In fact, a recent study from upwork.com revealed that 57.3 million Americans (36 percent of the workforce) earned some or all of their money through freelance activities in 2017. That number is only expected to rise as more and more millennials embrace the flexibility and freedom of the “side gig”.
And while there are many perks to contract work, there are a few pitfalls too. From fluctuating income to saving to tax concerns, navigating these new waters can be tricky. We’ve put together a few ideas on how you can successfully budget when you can’t predict when and how much you will be paid.
Maintain multiple bank accounts. Setting up multiple accounts, each with a specific purpose, is one of the easiest ways to manage irregular income. Think of them as virtual envelopes where you can prepare and plan for upcoming expenses such as taxes, needed computer or software upgrades or even an industry conference you’d like to attend.

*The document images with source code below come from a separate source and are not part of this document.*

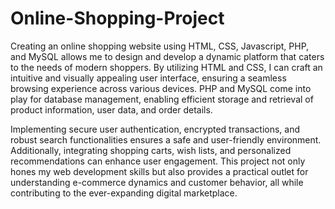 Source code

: # Online-Shopping-Project
Creating an online shopping website using HTML, CSS, Javascript, PHP, and MySQL allows me to design and develop a dynamic platform that caters to the needs of modern shoppers. By utilizing HTML and CSS, I can craft an intuitive and visually appealing user interface, ensuring a seamless browsing experience across various devices. PHP and MySQL come into play for database management, enabling efficient storage and retrieval of product information, user data, and order details.

Implementing secure user authentication, encrypted transactions, and robust search functionalities ensures a safe and user-friendly environment. Additionally, integrating shopping carts, wish lists, and personalized recommendations can enhance user engagement. This project not only hones my web development skills but also provides a practical outlet for understanding e-commerce dynamics and customer behavior, all while contributing to the ever-expanding digital marketplace.
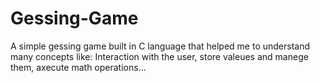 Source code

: # Gessing-Game
A simple gessing game built in C language that helped me to understand many concepts like: Interaction with the user, store valeues and manege them, axecute math operations...
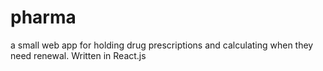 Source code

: # pharma
a small web app for holding drug prescriptions and calculating when they need renewal.  Written in React.js 
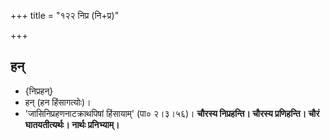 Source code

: +++
title = "१२२ निप्र (नि+प्र)"

+++

## हन्
- {निप्रहन्}
- हन् (हन हिंसागत्योः)।
- 'जासिनिप्रहणनाटक्राथपिषां हिंसायाम्' (पा० २।३।५६)। **चौरस्य निप्रहन्ति। चौरस्य प्रणिहन्ति। चौरं घातयतीत्यर्थः। नार्थः प्रनिभ्याम्।**
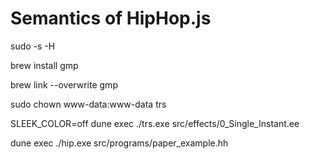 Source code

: # Semantics of HipHop.js

sudo -s -H

brew install gmp

brew link --overwrite gmp

sudo chown www-data:www-data trs


SLEEK_COLOR=off dune exec ./trs.exe src/effects/0_Single_Instant.ee

dune exec ./hip.exe src/programs/paper_example.hh





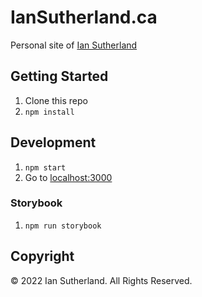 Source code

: # IanSutherland.ca

Personal site of [Ian Sutherland](https://iansutherland.ca)

## Getting Started

1. Clone this repo
1. `npm install`

## Development

1. `npm start`
1. Go to [localhost:3000](http://localhost:3000)

### Storybook

1. `npm run storybook`

## Copyright

&copy; 2022 Ian Sutherland. All Rights Reserved.

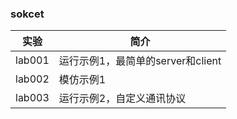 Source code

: ### sokcet

|实验|简介|
|---|---|
|lab001|运行示例1，最简单的server和client|
|lab002|模仿示例1|
|lab003|运行示例2，自定义通讯协议| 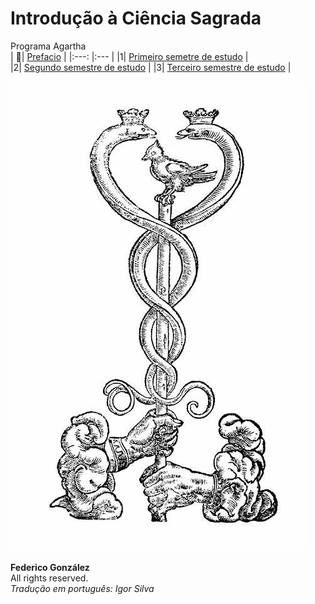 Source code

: # Introdução à Ciência Sagrada
Programa Agartha  
| :book:| [Prefacio](prefacio.md) |
|:---: |:--- |
|1| [Primeiro semetre de estudo](1-modulo/README.md)  |  
|2| [Segundo semestre de estudo](2-modulo/README.md)  |
|3| [Terceiro semestre de estudo](3-modulo/README.md)  | 

![caduceu de mercurio](imagens/caduceu-fro-ben.jpg)  

**Federico González**  
All rights reserved.  
*Tradução em português: Igor Silva*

Utilize merchant services offered by your bank. Banks such as Southside offer exceptional services designed to help small businesses thrive. And, as a freelance or contract worker, you are your own small business. You can easily add the ability to process credit and debit card transactions, expand your payment options and have funds electronically deposited directly to the account of your choice. These convenient services free up your valuable time, allowing you to pursue more clients and potentially take on more work.
Invoice quickly and efficiently. Never knowing when you will be paid is the single biggest stressor of contract work. By being diligent and thorough in your billing, you are taking ownership of this critical step. Make your terms and conditions clear and consistent and then communicate them to your clients. Many invoicing systems allow clients to submit a payment directly to your bank account and send out payment reminders at consistent intervals.
Pay yourself a regular salary: One of the many reasons to set up multiple bank accounts is that it makes it easier for you to set aside a percentage of each invoice for a specific purpose. For instance, setting aside 25% of each invoice to your tax account. But it’s also important that you pay yourself as well. Schedule a consistent weekly or biweekly transfer from your business checking account to your personal checking account. Consider it your paycheck! By creating this predictable payment rhythm, you should be able to alleviate the stress of waiting to be paid, and you’ll have consistent income whether your freelance work is trending up or down.
The bottom line? More and more people are earning part or all of their income through freelance or contract work. Use these simple steps to help budget with an unpredictable payment cycle.